Your response should reproduce every line of the entries that contains the word "Result".

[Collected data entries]
——

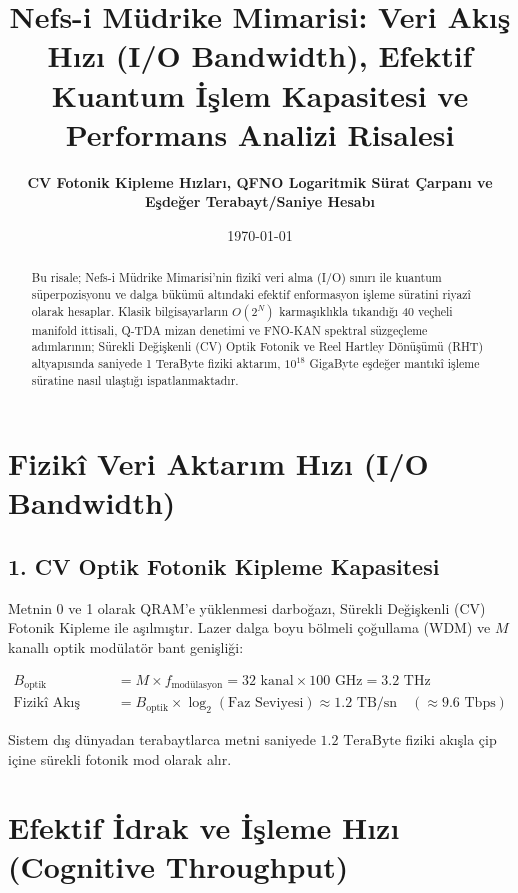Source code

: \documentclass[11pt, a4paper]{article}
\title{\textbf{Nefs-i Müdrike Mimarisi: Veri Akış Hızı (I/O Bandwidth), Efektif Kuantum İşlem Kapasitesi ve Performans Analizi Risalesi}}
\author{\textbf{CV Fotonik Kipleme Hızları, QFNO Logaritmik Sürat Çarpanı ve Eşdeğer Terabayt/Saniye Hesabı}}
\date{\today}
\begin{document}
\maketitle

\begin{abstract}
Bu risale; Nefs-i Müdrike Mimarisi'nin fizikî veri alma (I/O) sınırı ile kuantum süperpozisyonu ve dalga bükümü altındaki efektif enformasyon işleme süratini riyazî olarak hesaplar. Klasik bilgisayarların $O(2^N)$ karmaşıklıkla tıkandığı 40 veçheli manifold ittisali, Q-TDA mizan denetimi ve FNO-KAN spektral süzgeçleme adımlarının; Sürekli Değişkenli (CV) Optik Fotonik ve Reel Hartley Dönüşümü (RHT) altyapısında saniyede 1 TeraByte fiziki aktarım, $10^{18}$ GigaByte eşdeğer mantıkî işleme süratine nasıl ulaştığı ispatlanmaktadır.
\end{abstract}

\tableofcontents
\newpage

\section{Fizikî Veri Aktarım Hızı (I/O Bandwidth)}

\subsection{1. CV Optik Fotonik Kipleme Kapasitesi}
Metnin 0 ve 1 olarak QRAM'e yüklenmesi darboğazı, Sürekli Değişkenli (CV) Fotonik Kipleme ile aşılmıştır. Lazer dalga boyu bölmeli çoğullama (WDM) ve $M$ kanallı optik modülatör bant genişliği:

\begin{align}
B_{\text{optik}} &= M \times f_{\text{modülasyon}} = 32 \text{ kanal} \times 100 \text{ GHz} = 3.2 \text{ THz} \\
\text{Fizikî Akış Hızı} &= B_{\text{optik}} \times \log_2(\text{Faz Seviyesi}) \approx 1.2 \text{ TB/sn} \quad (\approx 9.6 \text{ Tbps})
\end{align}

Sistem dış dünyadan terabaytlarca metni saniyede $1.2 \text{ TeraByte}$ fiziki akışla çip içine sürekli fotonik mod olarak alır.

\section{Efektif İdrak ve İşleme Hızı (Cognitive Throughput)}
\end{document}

——

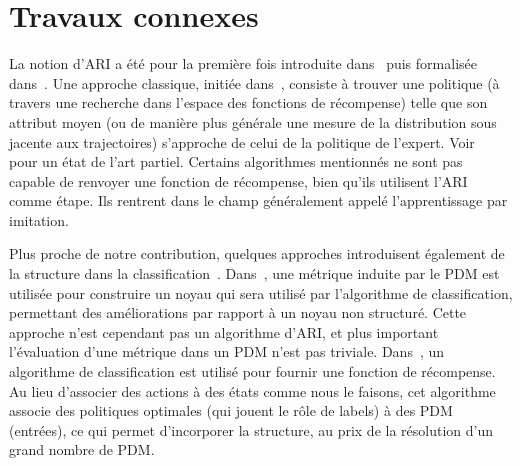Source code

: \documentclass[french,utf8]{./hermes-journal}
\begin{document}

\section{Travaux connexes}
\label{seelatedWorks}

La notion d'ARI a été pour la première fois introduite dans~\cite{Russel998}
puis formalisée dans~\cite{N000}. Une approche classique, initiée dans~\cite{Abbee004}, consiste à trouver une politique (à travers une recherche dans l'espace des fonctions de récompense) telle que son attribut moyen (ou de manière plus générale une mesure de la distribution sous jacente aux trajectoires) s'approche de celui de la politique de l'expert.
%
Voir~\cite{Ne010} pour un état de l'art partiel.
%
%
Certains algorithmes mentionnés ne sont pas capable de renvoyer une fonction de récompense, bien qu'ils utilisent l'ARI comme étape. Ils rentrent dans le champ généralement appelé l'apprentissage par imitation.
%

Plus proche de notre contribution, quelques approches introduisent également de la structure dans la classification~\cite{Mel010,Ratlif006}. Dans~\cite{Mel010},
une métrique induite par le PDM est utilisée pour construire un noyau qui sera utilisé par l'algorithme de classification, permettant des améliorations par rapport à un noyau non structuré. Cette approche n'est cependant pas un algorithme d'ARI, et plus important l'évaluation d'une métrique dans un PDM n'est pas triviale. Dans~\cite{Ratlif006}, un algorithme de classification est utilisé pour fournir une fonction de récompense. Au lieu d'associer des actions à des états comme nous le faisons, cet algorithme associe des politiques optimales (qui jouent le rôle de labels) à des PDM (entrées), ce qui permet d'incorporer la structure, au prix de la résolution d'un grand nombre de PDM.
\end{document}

——

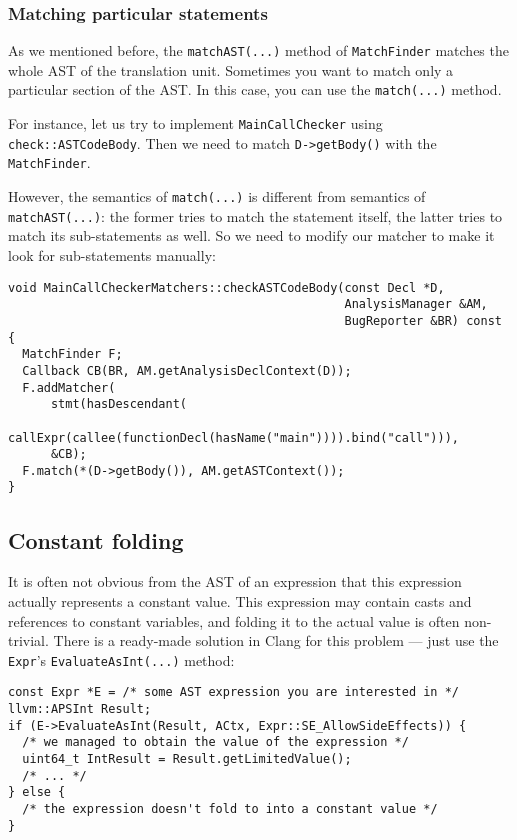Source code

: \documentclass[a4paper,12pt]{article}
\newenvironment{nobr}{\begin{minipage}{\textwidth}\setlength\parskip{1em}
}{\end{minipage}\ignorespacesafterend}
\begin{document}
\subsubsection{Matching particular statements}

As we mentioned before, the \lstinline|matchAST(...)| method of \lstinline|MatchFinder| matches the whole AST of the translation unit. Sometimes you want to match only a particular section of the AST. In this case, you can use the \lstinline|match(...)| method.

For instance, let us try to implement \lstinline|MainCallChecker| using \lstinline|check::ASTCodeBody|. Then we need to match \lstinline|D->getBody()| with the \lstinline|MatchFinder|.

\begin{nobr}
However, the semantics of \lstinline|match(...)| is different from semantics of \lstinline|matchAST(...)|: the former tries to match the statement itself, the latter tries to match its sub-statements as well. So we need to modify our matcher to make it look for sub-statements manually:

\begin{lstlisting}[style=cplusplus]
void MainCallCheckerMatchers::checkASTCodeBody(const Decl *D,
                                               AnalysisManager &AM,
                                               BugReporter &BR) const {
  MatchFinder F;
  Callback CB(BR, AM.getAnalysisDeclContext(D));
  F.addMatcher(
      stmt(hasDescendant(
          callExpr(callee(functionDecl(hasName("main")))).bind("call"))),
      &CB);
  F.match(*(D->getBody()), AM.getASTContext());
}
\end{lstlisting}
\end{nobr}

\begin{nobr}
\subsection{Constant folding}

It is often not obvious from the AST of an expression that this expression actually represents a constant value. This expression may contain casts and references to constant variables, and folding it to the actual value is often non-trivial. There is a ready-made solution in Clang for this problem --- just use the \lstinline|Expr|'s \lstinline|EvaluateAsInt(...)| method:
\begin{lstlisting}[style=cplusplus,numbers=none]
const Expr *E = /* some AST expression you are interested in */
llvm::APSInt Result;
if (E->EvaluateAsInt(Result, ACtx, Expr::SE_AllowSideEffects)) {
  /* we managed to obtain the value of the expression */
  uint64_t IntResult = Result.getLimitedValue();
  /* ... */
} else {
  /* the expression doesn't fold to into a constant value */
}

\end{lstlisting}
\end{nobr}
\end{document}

——

Response to this task -
llvm::APSInt Result;
if (E->EvaluateAsInt(Result, ACtx, Expr::SE_AllowSideEffects)) {
  uint64_t IntResult = Result.getLimitedValue();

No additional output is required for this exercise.